*Problem statement*:
Could you return, exactly as written, only the lines from the one holding "- [OpenShiftComponent](#openshiftcomponent)" through the final line of the records below?

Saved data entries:
------------------------------------------------------------------------

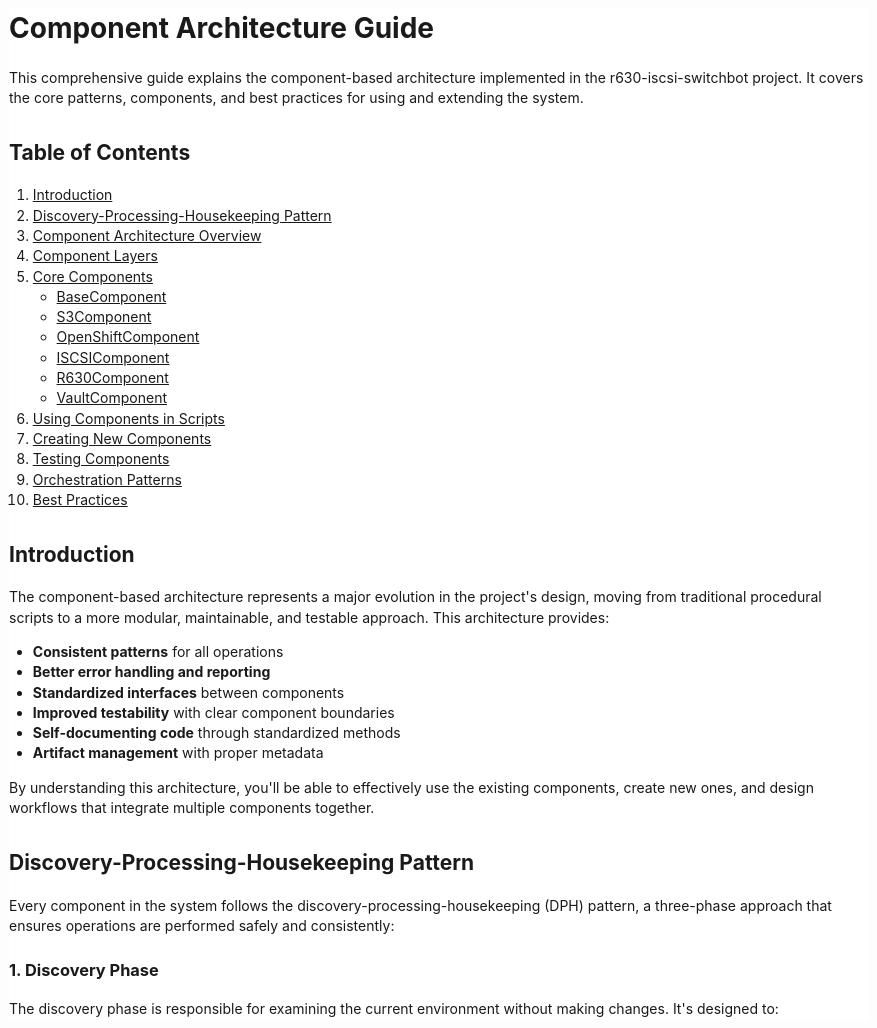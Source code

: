 # Component Architecture Guide

This comprehensive guide explains the component-based architecture implemented in the r630-iscsi-switchbot project. It covers the core patterns, components, and best practices for using and extending the system.

## Table of Contents

1. [Introduction](#introduction)
2. [Discovery-Processing-Housekeeping Pattern](#discovery-processing-housekeeping-pattern)
3. [Component Architecture Overview](#component-architecture-overview)
4. [Component Layers](#component-layers)
5. [Core Components](#core-components)
   - [BaseComponent](#basecomponent)
   - [S3Component](#s3component)
   - [OpenShiftComponent](#openshiftcomponent)
   - [ISCSIComponent](#iscsicomponent)
   - [R630Component](#r630component)
   - [VaultComponent](#vaultcomponent)
6. [Using Components in Scripts](#using-components-in-scripts)
7. [Creating New Components](#creating-new-components)
8. [Testing Components](#testing-components)
9. [Orchestration Patterns](#orchestration-patterns)
10. [Best Practices](#best-practices)

## Introduction

The component-based architecture represents a major evolution in the project's design, moving from traditional procedural scripts to a more modular, maintainable, and testable approach. This architecture provides:

- **Consistent patterns** for all operations
- **Better error handling and reporting**
- **Standardized interfaces** between components
- **Improved testability** with clear component boundaries
- **Self-documenting code** through standardized methods
- **Artifact management** with proper metadata

By understanding this architecture, you'll be able to effectively use the existing components, create new ones, and design workflows that integrate multiple components together.

## Discovery-Processing-Housekeeping Pattern

Every component in the system follows the discovery-processing-housekeeping (DPH) pattern, a three-phase approach that ensures operations are performed safely and consistently:

### 1. Discovery Phase

The discovery phase is responsible for examining the current environment without making changes. It's designed to:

------------------------------------------------------------------------

*Answer section*:
   - [OpenShiftComponent](#openshiftcomponent)
   - [ISCSIComponent](#iscsicomponent)
   - [R630Component](#r630component)
   - [VaultComponent](#vaultcomponent)
6. [Using Components in Scripts](#using-components-in-scripts)
7. [Creating New Components](#creating-new-components)
8. [Testing Components](#testing-components)
9. [Orchestration Patterns](#orchestration-patterns)
10. [Best Practices](#best-practices)

## Introduction

The component-based architecture represents a major evolution in the project's design, moving from traditional procedural scripts to a more modular, maintainable, and testable approach. This architecture provides:

- **Consistent patterns** for all operations
- **Better error handling and reporting**
- **Standardized interfaces** between components
- **Improved testability** with clear component boundaries
- **Self-documenting code** through standardized methods
- **Artifact management** with proper metadata

By understanding this architecture, you'll be able to effectively use the existing components, create new ones, and design workflows that integrate multiple components together.

## Discovery-Processing-Housekeeping Pattern

Every component in the system follows the discovery-processing-housekeeping (DPH) pattern, a three-phase approach that ensures operations are performed safely and consistently:

### 1. Discovery Phase

The discovery phase is responsible for examining the current environment without making changes. It's designed to:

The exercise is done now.